If you are turning it, you need $a+\frac{b}{2}\le 15\sqrt{2}$.
If it slides straight in, at an angle $\theta$, then $\frac{a}{15}=\cos\theta=\frac{15}{b}$, so $15^2\ge ab$. I think, in this case, $\theta$ is at least $45^\circ$, so $a\le b/2$.

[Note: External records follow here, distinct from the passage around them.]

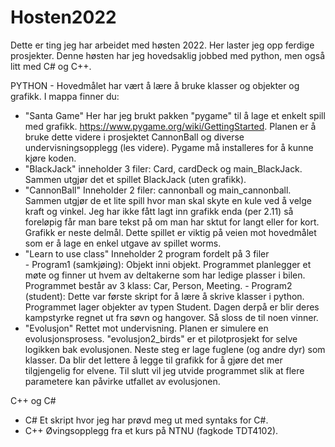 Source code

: # Hosten2022
Dette er ting jeg har arbeidet med høsten 2022. Her laster jeg opp ferdige prosjekter. Denne høsten har jeg hovedsaklig jobbed med python, men også litt med C# og C++. 

PYTHON - Hovedmålet har vært å lære å bruke klasser og objekter og grafikk. I mappa finner du:

- "Santa Game"
      Her har jeg brukt pakken "pygame" til å lage et enkelt spill med grafikk. https://www.pygame.org/wiki/GettingStarted. Planen er å bruke dette videre i prosjektet CannonBall og diverse undervisningsopplegg (les videre). Pygame må installeres for å kunne kjøre koden. 
- "BlackJack" 
      inneholder 3 filer: Card, cardDeck og main_BlackJack. Sammen utgjør det et spillet BlackJack (uten grafikk). 
- "CannonBall"
      Inneholder 2 filer: cannonball og main_cannonball. Sammen utgjør de et lite spill hvor man skal skyte en kule ved å velge kraft og vinkel. 
      Jeg har ikke fått lagt inn grafikk enda (per 2.11) så foreløpig får man bare tekst på om man har sktut for langt eller for kort. Grafikk er neste delmål.
      Dette spillet er viktig på veien mot hovedmålet som er å lage en enkel utgave av spillet worms. 
- "Learn to use class"
      Inneholder 2 program fordelt på 3 filer     
      - Program1 (samkjøing): Objekt inni objekt. Programmet planlegger et møte og finner ut hvem av deltakerne som har ledige plasser i bilen. 
      Programmet består av 3 klass: Car, Person, Meeting.
      - Program2 (student): Dette var første skript for å lære å skrive klasser i python. Programmet lager objekter av typen Student. Dagen derpå er blir deres 
      kampstyrke regnet ut fra søvn og hangover. Så sloss de til noen vinner. 
- "Evolusjon"
      Rettet mot undervisning. Planen er simulere en evolusjonsprosess. "evolusjon2_birds" er et pilotprosjekt for selve logikken bak evolusjonen. Neste steg er lage fuglene (og andre dyr) som klasser. Da blir det lettere å legge til grafikk for å gjøre det mer tilgjengelig for elvene. Til slutt vil jeg utvide programmet slik at flere parametere kan påvirke utfallet av evolusjonen. 
 
C++ og C#
- C# 
      Et skript hvor jeg har prøvd meg ut med syntaks for C#.
- C++
      Øvingsopplegg fra et kurs på NTNU (fagkode TDT4102).


     
      
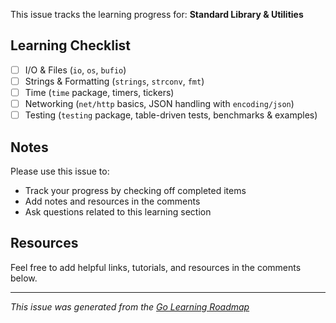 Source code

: This issue tracks the learning progress for: **Standard Library & Utilities**

## Learning Checklist

- [ ] I/O & Files (`io`, `os`, `bufio`)
- [ ] Strings & Formatting (`strings`, `strconv`, `fmt`)
- [ ] Time (`time` package, timers, tickers)
- [ ] Networking (`net/http` basics, JSON handling with `encoding/json`)
- [ ] Testing (`testing` package, table-driven tests, benchmarks & examples)

## Notes

Please use this issue to:
- Track your progress by checking off completed items
- Add notes and resources in the comments
- Ask questions related to this learning section

## Resources

Feel free to add helpful links, tutorials, and resources in the comments below.

---
*This issue was generated from the [Go Learning Roadmap](README.md)*
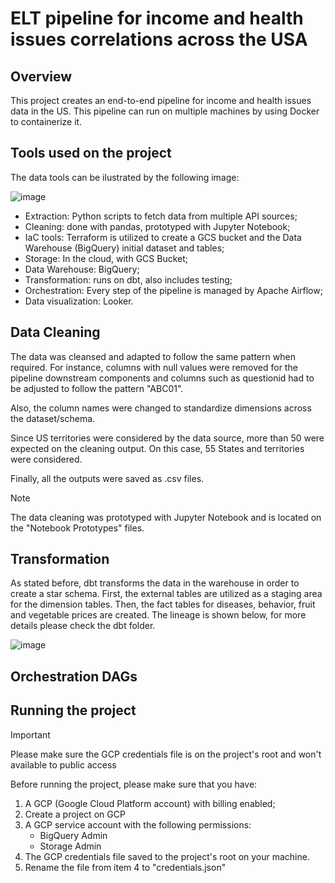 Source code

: # ELT pipeline for income and health issues correlations across the USA

## Overview
This project creates an end-to-end pipeline for income and health issues data in the US. This pipeline can run on multiple machines by using Docker to containerize it.

## Tools used on the project
The data tools can be ilustrated by the following image:

![image](https://github.com/user-attachments/assets/78381c16-e94f-4dbd-ba51-7c02ffb81e64)

- Extraction: Python scripts to fetch data from multiple API sources;
- Cleaning: done with pandas, prototyped with Jupyter Notebook;
- IaC tools: Terraform is utilized to create a GCS bucket and the Data Warehouse (BigQuery) initial dataset and tables;
- Storage: In the cloud, with GCS Bucket;
- Data Warehouse: BigQuery;
- Transformation: runs on dbt, also includes testing;
- Orchestration: Every step of the pipeline is managed by Apache Airflow;
- Data visualization: Looker.

## Data Cleaning
The data was cleansed and adapted to follow the same pattern when required. For instance, columns with null values were removed for the pipeline downstream components and columns such as questionid had to be adjusted to follow the pattern "ABC01".

Also, the column names were changed to standardize dimensions across the dataset/schema.

Since US territories were considered by the data source, more than 50 were expected on the cleaning output. On this case, 55 States and territories were considered.

Finally, all the outputs were saved as .csv files.

> [!NOTE]
> The data cleaning was prototyped with Jupyter Notebook and is located on the "Notebook Prototypes" files.

## Transformation 
As stated before, dbt transforms the data in the warehouse in order to create a star schema. First, the external tables are utilized as a staging area for the dimension tables.
Then, the fact tables for diseases, behavior, fruit and vegetable prices are created. The lineage is shown below, for more details please check the dbt folder.

![image](https://github.com/user-attachments/assets/dcfd2603-6522-4cca-91f2-c8f7e194bbd6)

## Orchestration DAGs



## Running the project
> [!IMPORTANT]
> Please make sure the GCP credentials file is on the project's root and won't available to public access

Before running the project, please make sure that you have:
1. A GCP (Google Cloud Platform account) with billing enabled;
2. Create a project on GCP 
3. A GCP service account with the following permissions:
   - BigQuery Admin
   - Storage Admin
4. The GCP credentials file saved to the project's root on your machine.
5. Rename the file from item 4 to "credentials.json"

If you turn it, I think the tightest point is at $45^\circ$. Let the right-hand third of the cabinet be $ABCD$, with the hinge of the door at $A$, and the back of the cabinet $CD$. At the tightest point, your rectangle $PQRS$ has $P$ on $CD$, $Q$ on $BC$ and $PC=QC$. The midpoint of $RS$ is at $A$. Let $T$ be the midpoint of $PQ$. The diagonal $AC = AT+TC = a + PT = \frac{a+b}{2}\le 15\sqrt{2}$

If you don't turn it, but slide it in from the side, you don't worry about $45^\circ$. The tightest point is now when $P$ reaches the back wall, $Q$ has just reached $B$, and $RS$ is jammed against the hinge $A$. The rectangle is at an angle $\theta$, where $\cos\theta=\frac{a}{15}=\frac{15}{b}$, so $ab=15^2$ or smaller. But, as I said, $\theta$ must be more than $45^\circ$, so $\frac{a}{b}=\cos^2\theta<\frac{1}{2}$.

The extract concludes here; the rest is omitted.